Square radiant cuts are defined as those with a length-to-width ratio between 1 and 1.05, while rectangular radiant cuts are those with a length-to-width over 1.05, though typically rectangular radiant cuts have a length-to-width ratio of 1.3 or more.
Radiant cut faceting pattern
The radiant cut has a unique facet pattern that combines the best features of both round brilliant and emerald cuts. This fusion results in a lively and vibrant diamond that displays a mixture of brilliance (the white light reflections) and dispersion (the colourful flashes or "fire").
Its 70 facets are distributed across the crown, pavilion, and girdle as follows:
- Crown (Upper Portion of the Diamond):
- Table Facet: This is the large, flat top facet of the diamond.

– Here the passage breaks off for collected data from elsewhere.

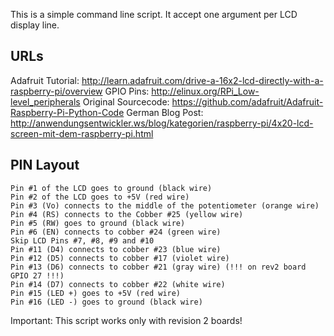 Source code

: This is a simple command line script. It accept one argument per LCD display line.

URLs
----
Adafruit Tutorial: http://learn.adafruit.com/drive-a-16x2-lcd-directly-with-a-raspberry-pi/overview
GPIO Pins: http://elinux.org/RPi_Low-level_peripherals
Original Sourcecode: https://github.com/adafruit/Adafruit-Raspberry-Pi-Python-Code
German Blog Post: http://anwendungsentwickler.ws/blog/kategorien/raspberry-pi/4x20-lcd-screen-mit-dem-raspberry-pi.html

PIN Layout
----------

    Pin #1 of the LCD goes to ground (black wire)
    Pin #2 of the LCD goes to +5V (red wire)
    Pin #3 (Vo) connects to the middle of the potentiometer (orange wire)
    Pin #4 (RS) connects to the Cobber #25 (yellow wire)
    Pin #5 (RW) goes to ground (black wire)
    Pin #6 (EN) connects to cobber #24 (green wire)
    Skip LCD Pins #7, #8, #9 and #10
    Pin #11 (D4) connects to cobber #23 (blue wire)
    Pin #12 (D5) connects to cobber #17 (violet wire)
    Pin #13 (D6) connects to cobber #21 (gray wire) (!!! on rev2 board GPIO 27 !!!)
    Pin #14 (D7) connects to cobber #22 (white wire)
    Pin #15 (LED +) goes to +5V (red wire)
    Pin #16 (LED -) goes to ground (black wire)

Important: This script works only with revision 2 boards!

It plays a crucial role in the diamond's light performance.
- Star Facets: Surrounding the table, there are usually 8 star facets.
- Kite Facets: These are 8 in number and are found just outside the star facets.

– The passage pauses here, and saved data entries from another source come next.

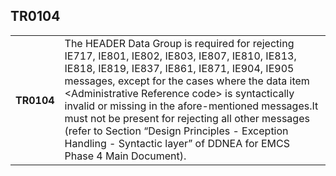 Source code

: ## TR0104
<table>
 <tr>
  <th>
   TR0104
  </th>
  <td>
   The HEADER Data Group is required for rejecting IE717, IE801, IE802, IE803, IE807, IE810, IE813, IE818, IE819, IE837, IE861, IE871, IE904, IE905 messages, except for the cases where the data item &lt;Administrative Reference code&gt; is syntactically invalid or missing in the afore-mentioned messages.It must not be present for rejecting all other messages (refer to Section “Design Principles - Exception Handling - Syntactic layer” of DDNEA for EMCS Phase 4 Main Document).
  </td>
 </tr>
</table>
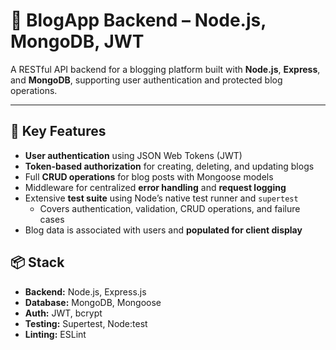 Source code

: # 📝 BlogApp Backend – Node.js, MongoDB, JWT

A RESTful API backend for a blogging platform built with **Node.js**, **Express**, and **MongoDB**, supporting user authentication and protected blog operations.

---

## 🔧 Key Features

- **User authentication** using JSON Web Tokens (JWT)
- **Token-based authorization** for creating, deleting, and updating blogs
- Full **CRUD operations** for blog posts with Mongoose models
- Middleware for centralized **error handling** and **request logging**
- Extensive **test suite** using Node’s native test runner and `supertest`
  - Covers authentication, validation, CRUD operations, and failure cases
- Blog data is associated with users and **populated for client display**


## 📦 Stack

- **Backend:** Node.js, Express.js
- **Database:** MongoDB, Mongoose
- **Auth:** JWT, bcrypt
- **Testing:** Supertest, Node:test
- **Linting:** ESLint
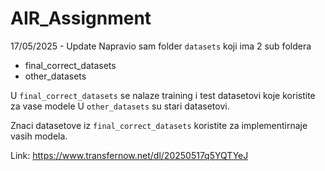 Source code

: # AIR_Assignment

17/05/2025 - Update
 Napravio sam folder `datasets` koji ima 2 sub foldera
 - final_correct_datasets
 - other_datasets

U `final_correct_datasets` se nalaze training i test datasetovi koje koristite za vase modele
U `other_datasets` su stari datasetovi. 

Znaci datasetove iz `final_correct_datasets` koristite za implementirnaje vasih modela. 

Link: https://www.transfernow.net/dl/20250517q5YQTYeJ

- Bezel Facets: Typically, there are 8 large bezel facets on the crown.
- Upper Girdle Facets: Located at the outer edge of the crown, there are 16 upper girdle facets.
- Pavilion (Lower Portion of the Diamond):
- Lower Girdle Facets: Directly below the upper girdle facets, there are 16 lower girdle facets.

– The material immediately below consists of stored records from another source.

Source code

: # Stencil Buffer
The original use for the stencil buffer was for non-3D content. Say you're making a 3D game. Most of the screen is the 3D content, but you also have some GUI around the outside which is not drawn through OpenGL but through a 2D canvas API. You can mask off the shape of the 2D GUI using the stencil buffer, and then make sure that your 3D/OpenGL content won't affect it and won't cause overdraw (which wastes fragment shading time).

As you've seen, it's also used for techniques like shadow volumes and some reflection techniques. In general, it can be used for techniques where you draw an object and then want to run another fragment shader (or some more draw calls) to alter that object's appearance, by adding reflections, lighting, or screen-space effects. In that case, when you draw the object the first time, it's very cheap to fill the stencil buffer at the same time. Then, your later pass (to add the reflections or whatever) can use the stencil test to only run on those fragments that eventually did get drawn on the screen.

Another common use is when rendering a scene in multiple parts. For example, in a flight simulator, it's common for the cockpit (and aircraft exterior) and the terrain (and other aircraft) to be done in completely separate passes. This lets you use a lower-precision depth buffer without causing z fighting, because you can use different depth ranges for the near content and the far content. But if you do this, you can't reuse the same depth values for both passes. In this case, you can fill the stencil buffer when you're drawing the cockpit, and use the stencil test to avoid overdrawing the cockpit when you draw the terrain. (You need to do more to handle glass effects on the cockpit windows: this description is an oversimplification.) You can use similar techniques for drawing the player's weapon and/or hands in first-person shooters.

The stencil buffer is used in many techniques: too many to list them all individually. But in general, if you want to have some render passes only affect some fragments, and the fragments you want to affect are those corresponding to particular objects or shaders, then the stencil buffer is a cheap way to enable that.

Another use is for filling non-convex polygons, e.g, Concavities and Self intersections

- Pavilion Main Facets: There are 8 of these, and they meet at the culet (the small facet at the bottom tip, though not all radiant cuts will have a culet).
- Additional Facets: Depending on the specific variation of the radiant cut, there may be additional facets on the pavilion to enhance the diamond's brilliance.
- Girdle: The girdle is the diamond's widest part and serves as the boundary between the crown and pavilion. In the radiant cut, the girdle can be faceted, bruted, or polished.
- Culet: This is the tiny facet at the very bottom of the pavilion. While some radiant cut diamonds might have a pointed or no culet, others may have a small faceted culet.
- Faceting Style:
- The radiant cut employs a mixed faceting style. On the crown, you'll often find a combination of triangular and kite-shaped facets, contributing to its brilliant light effects.
- The pavilion typically utilizes rectangular or sometimes triangular facets, a nod to the step-cut heritage seen in shapes like the emerald cut.
- Cropped Corners: A defining feature of the radiant cut is its cropped corners. While not a "facet" in the strictest sense, these corners differentiate the radiant from other square or rectangular cuts and help reduce the chances of chipping.
The radiant cut's unique blend of facets gives it a fiery sparkle. The meticulous placement of these facets is what enables the radiant cut diamond to display such a dazzling combination of brilliance and dispersion. Remember, though, there might be slight variations in the exact faceting pattern based on the cutter's preference and the specific diamond's characteristics.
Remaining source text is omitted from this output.